At times like these, I am very thankful for all the tasks that were taken care of during the slow season — like pruning, weeding and mulching — when I could spend a few hours outside before going in to warm up by the fire.
I am even more thankful for the edible plants that keep us fed over the winter, those that were planted in the fall and will be ripening soon, and perennials that keep giving year to year.
I am slowly getting a new layer of compost spread on the vegetable beds and getting this year’s seeds in the ground, and yet the garden is already looking quite full and productive. Maybe I am not as far behind as I feel!
Overwintering in the garden were potatoes, carrots, beets, kale, Swiss chard and purple sprouting broccoli. Many of the vegetables are biannual, and the arrival of warm weather triggers their flowering.
If you keep harvesting the flower stalks of kale, beets and broccoli before they open, you will be rewarded with very tender shoots for your salads and stir-fries. If you keep picking the shoots, the plants will keep producing more, at least until the hot weather arrives.
Garlic cloves were planted in late fall, and are quickly growing under a thick, leafy mulch.
Soon we’ll be harvesting garlic scapes for a flavorful pesto. The foliage can add a garlic flavor year-round, since any cloves left in the ground happily multiply and produce a nice supply of flavor to add to your meals.
Herbs are a wonderful addition to the menu, and most are perennial. While they are most aromatic just before they bloom, we can use them year-round.
Sage, oregano, thyme, rosemary, French sorrel and mints are all wonderful. Lovage is a perennial herb that grows a mile a minute this time of year and is fabulous when used in pasta dishes and soups in place of arugula or celery. I bet it would make amazing pesto as well!
Rhubarb, the queen of the garden with her bold, beautiful leaves and tangy red stalks, what would we do without her? Perennial, easy to grow and a favorite vegetable to pick by the kids since they get to yank the stems out.
Other perennial vegetables you may want to include in your garden are asparagus, Jerusalem artichoke and the striking silver-leaved artichoke.
Next are the berries: raspberries (June-bearing and fall-bearing) and relatives, strawberries, blueberries and currants.
The Arctic beauty hardy kiwi, Actinidia kolomikta, is putting on an amazing show right now. A beauty in the garden, she will soon reward us with bite-sized kiwis.
She needs her mate next to her, but even though he does not produce any fruit, he makes up for that shortcoming by an amazing foliar display.

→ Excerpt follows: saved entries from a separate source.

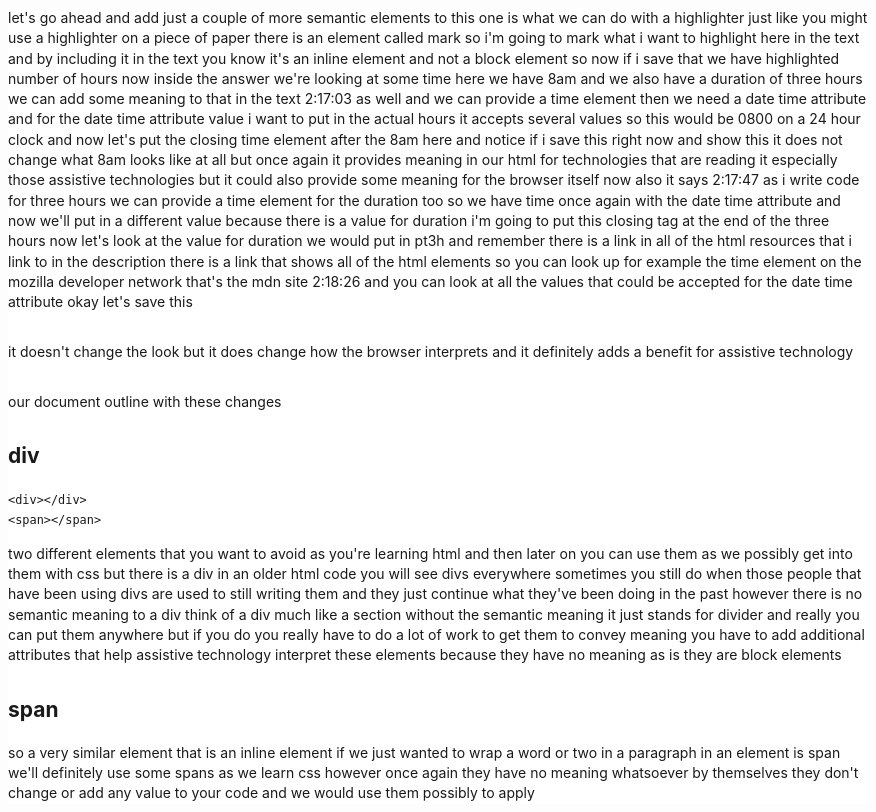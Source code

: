 
let's go ahead and add just a couple of more semantic elements to this one is what we can do with a highlighter just like you might use a highlighter on a piece of paper there is an element called mark so i'm going to mark what i want to highlight here in the text and by including it in the text you know it's an inline element and not a block element so now if i save that we have highlighted number of hours now inside the answer we're looking at some time here we have 8am and we also have a duration of three hours we can add some meaning to that in the text
2:17:03
as well and we can provide a time element then we need a date time attribute and for the date time attribute value i want to put in the actual hours it accepts several values so this would be 0800 on a 24 hour clock and now let's put the closing time element after the 8am here and notice if i save this right now and show this it does not change what 8am looks like at all but once again it provides meaning in our html for technologies that are reading it especially those assistive technologies but it could also provide some meaning for the browser itself now also it says
2:17:47
as i write code for three hours we can provide a time element for the duration too so we have time once again with the date time attribute and now we'll put in a different value because there is a value for duration i'm going to put this closing tag at the end of the three hours now let's look at the value for duration we would put in pt3h and remember there is a link in all of the html resources that i link to in the description there is a link that shows all of the html elements so you can look up for example the time element on the mozilla developer network that's the mdn site
2:18:26
and you can look at all the values that could be accepted for the date time attribute okay let's save this

##
it doesn't change the look but it does change how the browser interprets and it definitely adds a benefit for assistive technology

##
our document outline with these changes


## div
```
<div></div>
<span></span>
```
two different elements that you want to avoid as you're learning html and then later on you can use them as we possibly get into them with css but there is a div in an older html code you will see divs everywhere sometimes you still do when those people that have been using divs are used to still writing them and they just continue what they've been doing in the past however there is no semantic meaning to a div think of a div much like a section without the semantic meaning it just stands for divider and really you can put them anywhere but if you do you really have to do a lot of work to get them to convey meaning you have to add additional attributes that help assistive technology interpret these elements because they have no meaning as is they are block elements

## span 
so a very similar element that is an inline element if we just wanted to wrap a word or two in a paragraph in an element is span we'll definitely use some spans as we learn css however once again they have no meaning whatsoever by themselves they don't change or add any value to your code and we would use them possibly to apply 
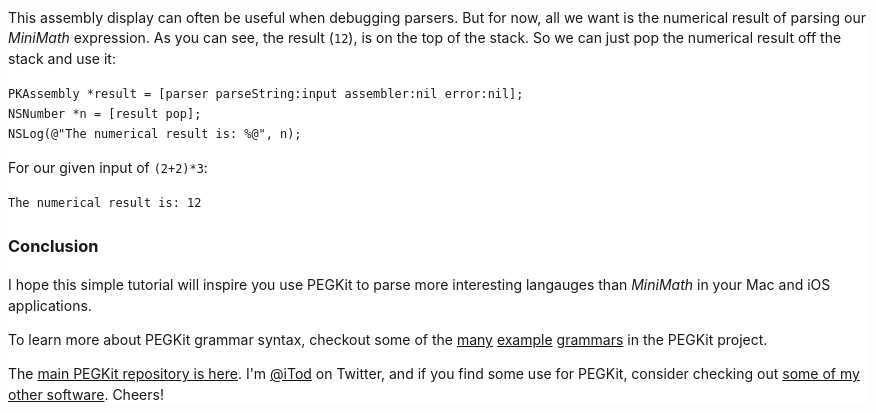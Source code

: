 This assembly display can often be useful when debugging parsers. But for now, all we want is the numerical result of parsing our *MiniMath* expression. As you can see, the result (`12`), is on the top of the stack. So we can just pop the numerical result off the stack and use it:

    PKAssembly *result = [parser parseString:input assembler:nil error:nil];
    NSNumber *n = [result pop];
    NSLog(@"The numerical result is: %@", n);

For our given input of `(2+2)*3`:

    The numerical result is: 12 

### Conclusion

I hope this simple tutorial will inspire you use PEGKit to parse more interesting langauges than *MiniMath* in your Mac and iOS applications.

To learn more about PEGKit grammar syntax, checkout some of the [many](https://github.com/itod/pegkit/blob/master/res/expression.grammar) [example](https://github.com/itod/pegkit/blob/master/res/expressionActions.grammar) [grammars](https://github.com/itod/pegkit/blob/master/res/nspredicate2.grammar) in the PEGKit project.

The [main PEGKit repository is here](http://github.com/itod/pegkit/). I'm [@iTod](https://twitter.com/iTod "Todd Ditchendorf (iTod) on Twitter") on Twitter, and if you find some use for PEGKit, consider checking out [some of my other software](http://celestialteapot.com). Cheers!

Grapes, apples, plums, cherries, figs — it’s quite amazing how much food is available on this acre of beautiful land even before I manage to open the seed packets of all the annual edibles.
The wilder areas contribute nettles and wild berries, the wood mulch sometimes surprises us with morel mushrooms, and the lawn is full of dandelions, ready for stir-fries or dandelion wine. There is one more reason not to poison your lawn and garden with chemicals.
I invite you to visit our amazing local nurseries, check out specialty edible catalogs like Raintree Nursery, talk with our local fruit clubs (Western Cascade Fruit Society) and enrich your garden and your table with as many of these easy-going, productive plants as you can fit in.
Even if you don’t get to enjoy them, the wildlife sure will. But that’s a topic for another day. Happy gardening!